#### YOUR GOAL:
Each entry below must be repeated exactly, with pictures left out.

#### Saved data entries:
┄┄┄┄┄┄

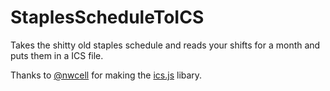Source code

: # StaplesScheduleToICS
Takes the shitty old staples schedule and reads your shifts for a month and puts them in a ICS file.

Thanks to [@nwcell](https://github.com/nwcell) for making the [ics.js](https://github.com/nwcell/ics.js/) libary. 
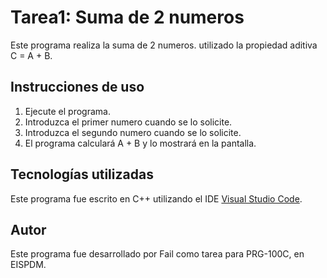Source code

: # Tarea1: Suma de 2 numeros

Este programa realiza la suma de 2 numeros. utilizado la propiedad aditiva C = A + B.

## Instrucciones de uso

1. Ejecute el programa.
2. Introduzca el primer numero cuando se lo solicite.
3. Introduzca el segundo numero cuando se lo solicite.
4. El programa calculará A + B y lo mostrará en la pantalla.

## Tecnologías utilizadas

Este programa fue escrito en C++ utilizando el IDE [Visual Studio Code](https://code.visualstudio.com/).

## Autor

Este programa fue desarrollado por Fail como tarea para PRG-100C, en EISPDM.


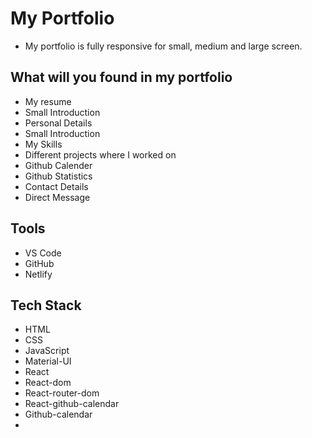 # My Portfolio
- My portfolio is fully responsive for small, medium and large screen.

## What will you found in my portfolio

- My resume
- Small Introduction
- Personal Details
- Small Introduction
- My Skills
- Different projects where I worked on
- Github Calender
- Github Statistics
- Contact Details
- Direct Message

## Tools
- VS Code
- GitHub
- Netlify

## Tech Stack
- HTML
- CSS
- JavaScript
- Material-UI
- React
- React-dom
- React-router-dom
- React-github-calendar
- Github-calendar
-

┄┄┄┄┄┄

#### WRITTEN RESPONSE:
Source code

: # StaplesScheduleToICS
Takes the shitty old staples schedule and reads your shifts for a month and puts them in a ICS file.

Thanks to [@nwcell](https://github.com/nwcell) for making the [ics.js](https://github.com/nwcell/ics.js/) libary. 
Source code

: # Tarea1: Suma de 2 numeros

Este programa realiza la suma de 2 numeros. utilizado la propiedad aditiva C = A + B.

## Instrucciones de uso

1. Ejecute el programa.
2. Introduzca el primer numero cuando se lo solicite.
3. Introduzca el segundo numero cuando se lo solicite.
4. El programa calculará A + B y lo mostrará en la pantalla.

## Tecnologías utilizadas

Este programa fue escrito en C++ utilizando el IDE [Visual Studio Code](https://code.visualstudio.com/).

## Autor

Este programa fue desarrollado por Fail como tarea para PRG-100C, en EISPDM.


 # My Portfolio
- My portfolio is fully responsive for small, medium and large screen.

## What will you found in my portfolio

- My resume
- Small Introduction
- Personal Details
- Small Introduction
- My Skills
- Different projects where I worked on
- Github Calender
- Github Statistics
- Contact Details
- Direct Message

## Tools
- VS Code
- GitHub
- Netlify

## Tech Stack
- HTML
- CSS
- JavaScript
- Material-UI
- React
- React-dom
- React-router-dom
- React-github-calendar
- Github-calendar
-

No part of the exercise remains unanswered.